The Overcoat Tone

Take a story's temperature by studying its tone. Is it hopeful? Cynical? Snarky? Playful?

Prose; Simple, Rambling

Duh it's prose, we hear you say. Normally that might be the case, but Russian literature was going through some interesting times when Gogol was writing. Before the 1830s the majority of Russian literature was poetry, not prose (the stuff you find in novels), so it was pretty revolutionary for him to write this way. Not only that, but he ended up being one of a group of authors who actually pioneered what many people think of as Russian literature today. Pretty impressive, if you ask us.

Russian literature is characterized by fairly simple, straightforward language. For example:

They began to congratulate him, and to say pleasant things to him, so that he began at first to smile, and then he grew ashamed. (66)

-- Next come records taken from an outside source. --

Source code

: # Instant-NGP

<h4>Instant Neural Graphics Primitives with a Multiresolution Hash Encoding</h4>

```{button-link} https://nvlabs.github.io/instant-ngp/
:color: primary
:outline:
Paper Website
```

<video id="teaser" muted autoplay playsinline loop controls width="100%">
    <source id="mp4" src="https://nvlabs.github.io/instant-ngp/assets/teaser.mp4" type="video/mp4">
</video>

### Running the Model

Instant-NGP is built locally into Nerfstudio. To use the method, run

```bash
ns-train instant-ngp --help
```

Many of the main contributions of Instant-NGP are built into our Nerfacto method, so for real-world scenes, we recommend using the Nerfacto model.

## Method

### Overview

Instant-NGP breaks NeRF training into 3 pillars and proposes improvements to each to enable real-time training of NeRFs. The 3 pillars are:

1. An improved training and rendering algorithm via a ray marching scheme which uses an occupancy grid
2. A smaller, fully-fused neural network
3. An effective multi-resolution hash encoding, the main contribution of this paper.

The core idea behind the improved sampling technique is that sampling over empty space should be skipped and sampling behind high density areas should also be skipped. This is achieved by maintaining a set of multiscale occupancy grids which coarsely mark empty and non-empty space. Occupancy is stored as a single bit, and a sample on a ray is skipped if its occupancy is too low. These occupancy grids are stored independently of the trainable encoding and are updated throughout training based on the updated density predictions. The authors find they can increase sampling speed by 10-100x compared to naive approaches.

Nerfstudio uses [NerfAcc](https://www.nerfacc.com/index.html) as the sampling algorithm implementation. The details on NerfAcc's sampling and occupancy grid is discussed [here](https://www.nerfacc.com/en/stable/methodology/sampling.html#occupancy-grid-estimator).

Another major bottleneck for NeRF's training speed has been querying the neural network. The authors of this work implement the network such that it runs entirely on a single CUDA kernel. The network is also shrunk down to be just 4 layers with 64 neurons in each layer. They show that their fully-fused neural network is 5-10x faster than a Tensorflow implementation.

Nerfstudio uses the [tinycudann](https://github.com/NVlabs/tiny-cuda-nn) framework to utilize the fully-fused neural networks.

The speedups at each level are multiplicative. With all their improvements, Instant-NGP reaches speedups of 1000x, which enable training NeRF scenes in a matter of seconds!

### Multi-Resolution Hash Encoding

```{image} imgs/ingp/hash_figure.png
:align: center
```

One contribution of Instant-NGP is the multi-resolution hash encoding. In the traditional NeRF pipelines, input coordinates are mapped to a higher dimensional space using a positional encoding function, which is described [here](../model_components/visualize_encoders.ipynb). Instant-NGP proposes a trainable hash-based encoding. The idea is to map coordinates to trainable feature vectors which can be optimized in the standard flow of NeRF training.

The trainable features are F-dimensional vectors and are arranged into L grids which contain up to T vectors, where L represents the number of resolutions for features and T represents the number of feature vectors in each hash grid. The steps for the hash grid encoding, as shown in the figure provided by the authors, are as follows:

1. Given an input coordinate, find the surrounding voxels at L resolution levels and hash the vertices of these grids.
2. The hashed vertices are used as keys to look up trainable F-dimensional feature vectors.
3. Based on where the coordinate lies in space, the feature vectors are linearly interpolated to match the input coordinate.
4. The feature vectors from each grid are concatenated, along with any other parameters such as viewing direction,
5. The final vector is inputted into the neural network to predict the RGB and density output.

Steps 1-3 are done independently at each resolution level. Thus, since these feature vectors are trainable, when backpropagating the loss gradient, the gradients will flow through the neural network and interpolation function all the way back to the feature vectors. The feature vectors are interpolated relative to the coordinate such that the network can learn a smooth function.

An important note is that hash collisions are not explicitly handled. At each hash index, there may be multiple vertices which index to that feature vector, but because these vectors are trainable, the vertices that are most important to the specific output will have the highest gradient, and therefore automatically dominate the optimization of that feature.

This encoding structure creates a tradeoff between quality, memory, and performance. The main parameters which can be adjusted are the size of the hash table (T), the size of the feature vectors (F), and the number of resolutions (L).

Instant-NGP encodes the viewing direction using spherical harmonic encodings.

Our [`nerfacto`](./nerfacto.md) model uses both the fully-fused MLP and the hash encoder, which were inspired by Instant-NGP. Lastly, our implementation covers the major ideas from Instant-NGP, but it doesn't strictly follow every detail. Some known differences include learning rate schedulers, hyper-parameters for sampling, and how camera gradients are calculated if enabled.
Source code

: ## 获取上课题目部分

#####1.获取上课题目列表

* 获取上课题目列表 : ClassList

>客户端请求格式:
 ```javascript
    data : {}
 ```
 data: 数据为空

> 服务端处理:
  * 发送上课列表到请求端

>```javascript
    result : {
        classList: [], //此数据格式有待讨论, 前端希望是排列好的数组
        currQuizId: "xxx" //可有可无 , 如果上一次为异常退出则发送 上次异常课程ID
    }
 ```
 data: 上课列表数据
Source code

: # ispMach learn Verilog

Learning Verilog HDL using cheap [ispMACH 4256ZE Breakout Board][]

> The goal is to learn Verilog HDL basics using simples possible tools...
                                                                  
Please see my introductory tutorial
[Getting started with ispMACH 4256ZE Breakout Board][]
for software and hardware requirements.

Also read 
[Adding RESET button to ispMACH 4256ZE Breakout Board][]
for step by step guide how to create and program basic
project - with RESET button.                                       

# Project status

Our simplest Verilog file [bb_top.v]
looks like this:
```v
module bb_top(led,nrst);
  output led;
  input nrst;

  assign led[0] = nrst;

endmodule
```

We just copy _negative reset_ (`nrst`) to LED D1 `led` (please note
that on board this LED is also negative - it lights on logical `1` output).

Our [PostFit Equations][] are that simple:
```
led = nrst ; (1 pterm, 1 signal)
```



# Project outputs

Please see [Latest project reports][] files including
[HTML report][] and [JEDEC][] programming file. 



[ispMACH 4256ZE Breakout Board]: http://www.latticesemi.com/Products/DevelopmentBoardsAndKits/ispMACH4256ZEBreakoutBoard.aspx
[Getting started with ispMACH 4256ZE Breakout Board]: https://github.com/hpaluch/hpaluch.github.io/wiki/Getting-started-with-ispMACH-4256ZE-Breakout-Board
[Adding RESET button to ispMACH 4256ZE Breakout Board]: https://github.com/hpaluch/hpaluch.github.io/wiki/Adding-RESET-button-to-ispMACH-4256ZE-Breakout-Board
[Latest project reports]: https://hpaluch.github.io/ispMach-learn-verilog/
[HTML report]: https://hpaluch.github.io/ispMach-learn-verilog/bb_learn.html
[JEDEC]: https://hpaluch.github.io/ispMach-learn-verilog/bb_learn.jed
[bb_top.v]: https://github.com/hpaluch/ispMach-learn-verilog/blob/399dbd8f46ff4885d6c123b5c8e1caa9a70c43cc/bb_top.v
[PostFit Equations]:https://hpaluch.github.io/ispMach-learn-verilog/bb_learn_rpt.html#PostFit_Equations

We are going to guess that there are almost no words that you aren't familiar with. People don't laude him or make susurrus in his ear. There's probably a reason for that. Akaky is a simple man, and he can barely make sentences, let alone pronounce complex words. So the writing style puts us in the mind frame of a simple guy just like him.

Oh, and one more thing. "The Overcoat" contains one of the most famous examples of the periodic sentence. It's a writing style that emphasizes its point by putting the main idea at the end of a long sentence full of subordinate clauses and modifiers. It's one of the rare times where the writing style goes from being simple to being crazy complex. Here it is, in all its long-winded glory:

Even at the hour when the gray Petersburg sky had quite disappeared, and all the world of officials had eaten or dined, each as he could, in accordance with the salary he received, and his own fancy; when all were resting from the departmental jar of pens, running to and fro, their own and other people's indispensable occupations and all the work that an uneasy man makes willingly for himself, rather than what is necessary; when officials hasten to dedicate to pleasure the time that is left to them —one bolder than the rest goes to the theater; another, into the streets, devoting it to the inspection of some bonnets; one wastes his evening in compliments to some pretty girl, the star of a small official circle; one—and this is the most common case of all—goes to his comrades on the fourth or third floor, to two small rooms with an ante-room or kitchen, and some pretensions to fashion, a lamp or some other trifle which has cost many a sacrifice of dinner or excursion—in a word, even at the hour when all officials disperse among the contracted quarters of their friends, to play at whist, as they sip their tea from glasses with a kopek's worth of sugar, draw smoke through long pipes, relating at times some bits of gossip which a Russian man can never, under any circumstances, refrain from, or even when there is nothing to say, recounting everlasting anecdotes about the commandant whom they had sent to inform that the tail of the horse on the Falconet Monument- had been cut off—in a word, even when all strive to divert themselves, Akaky Akakievich yielded to no diversion. (15)

Gogol tells us about everything the people of St. Petersburg do in such great detail, making a huge sentence just to emphasize how Akaky doesn't do anything besides work in his free time. When you see all of the fun that he could be having, it really hits home. The sentence illustrates a bustling crowd of people and brings the city to life, but Akaky is still all alone at the very end of the sentence. Not only is he isolated in life, but the very writing style of the story repeats his isolation. Poor guy.